__DATA PROVIDED__:
[Start of Attachment]
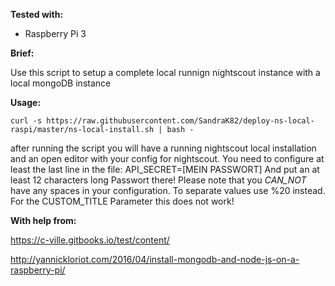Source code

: __Tested with:__ 

- Raspberry Pi 3

__Brief:__

Use this script to setup a complete local runnign nightscout instance with a local mongoDB instance

__Usage:__

`curl -s https://raw.githubusercontent.com/SandraK82/deploy-ns-local-raspi/master/ns-local-install.sh | bash -`

after running the script you will have a running nightscout local installation and an open editor with your config for nightscout. You need to configure at least the last line in the file:
API_SECRET=[MEIN PASSWORT]
And put an at least 12 characters long Passwort there!
Please note that you _CAN_NOT_ have any spaces in your configuration. To separate values use %20 instead. For the CUSTOM_TITLE Parameter this does not work! 

__With help from:__

https://c-ville.gitbooks.io/test/content/

http://yannickloriot.com/2016/04/install-mongodb-and-node-js-on-a-raspberry-pi/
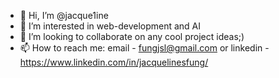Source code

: - 👋 Hi, I’m @jacque1ine
- 👀 I’m interested in web-development and AI
- 💞️ I’m looking to collaborate on any cool project ideas;)
- 📫 How to reach me: email - fungjsl@gmail.com or linkedin - https://www.linkedin.com/in/jacquelinesfung/

<!---
jacque1ine/jacque1ine is a ✨ special ✨ repository because its `README.md` (this file) appears on your GitHub profile.
You can click the Preview link to take a look at your changes.
--->
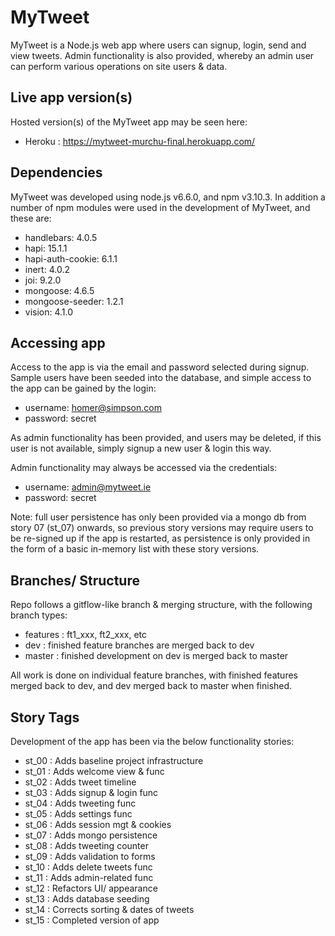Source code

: # MyTweet #

MyTweet is a Node.js web app where users can signup, login, send and view tweets. Admin functionality is also provided, whereby an admin user can perform various operations on site users & data.

## Live app version(s) ##

Hosted version(s) of the MyTweet app may be seen here: 

* Heroku : https://mytweet-murchu-final.herokuapp.com/

## Dependencies ##

MyTweet was developed using node.js v6.6.0, and npm v3.10.3. In addition a number of npm modules were used in the development of MyTweet, and these are: 

* handlebars: 4.0.5
* hapi: 15.1.1
* hapi-auth-cookie: 6.1.1
* inert: 4.0.2
* joi: 9.2.0
* mongoose: 4.6.5
* mongoose-seeder: 1.2.1
* vision: 4.1.0

## Accessing app ##

Access to the app is via the email and password selected during signup. Sample users have been seeded into the database, and simple access to the app can be gained by the login:

* username: homer@simpson.com
* password: secret

As admin functionality has been provided, and users may be deleted, if this user is not available, simply signup a new user & login this way.

Admin functionality may always be accessed via the credentials:

* username: admin@mytweet.ie
* password: secret

Note: full user persistence has only been provided via a mongo db from story 07 (st_07) onwards, so previous story versions may require users to be re-signed up if the app is restarted, as persistence is only provided in the form of a basic in-memory list with these story versions.

## Branches/ Structure ##

Repo follows a gitflow-like branch & merging structure, with the following branch types:

* features : ft1_xxx, ft2_xxx, etc
* dev : finished feature branches are merged back to dev
* master : finished development on dev is merged back to master

All work is done on individual feature branches, with finished features merged back to dev, and dev merged back to master when finished.

## Story Tags ##

Development of the app has been via the below functionality stories:

* st_00 : Adds baseline project infrastructure
* st_01 : Adds welcome view & func
* st_02 : Adds tweet timeline
* st_03 : Adds signup & login func
* st_04 : Adds tweeting func
* st_05 : Adds settings func
* st_06 : Adds session mgt & cookies
* st_07 : Adds mongo persistence
* st_08 : Adds tweeting counter
* st_09 : Adds validation to forms
* st_10 : Adds delete tweets func
* st_11 : Adds admin-related func
* st_12 : Refactors UI/ appearance
* st_13 : Adds database seeding
* st_14 : Corrects sorting & dates of tweets
* st_15 : Completed version of app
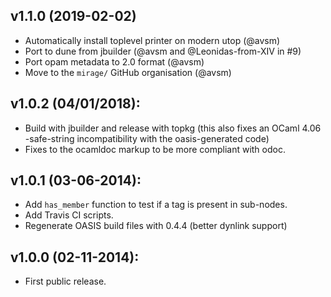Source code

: ## v1.1.0 (2019-02-02)
* Automatically install toplevel printer on modern utop (@avsm)
* Port to dune from jbuilder (@avsm and @Leonidas-from-XIV in #9)
* Port opam metadata to 2.0 format (@avsm)
* Move to the `mirage/` GitHub organisation (@avsm)

## v1.0.2 (04/01/2018):

* Build with jbuilder and release with topkg
  (this also fixes an OCaml 4.06 -safe-string incompatibility with
   the oasis-generated code)
* Fixes to the ocamldoc markup to be more compliant with odoc.

## v1.0.1 (03-06-2014):

* Add `has_member` function to test if a tag is present in sub-nodes.
* Add Travis CI scripts.
* Regenerate OASIS build files with 0.4.4 (better dynlink support)

## v1.0.0 (02-11-2014):

* First public release.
[End of Attachment]
__WORK ITEM__:
Say how many lines of the entries above include the string "least", giving the number and nothing else.

__TASK OUTPUT__:
2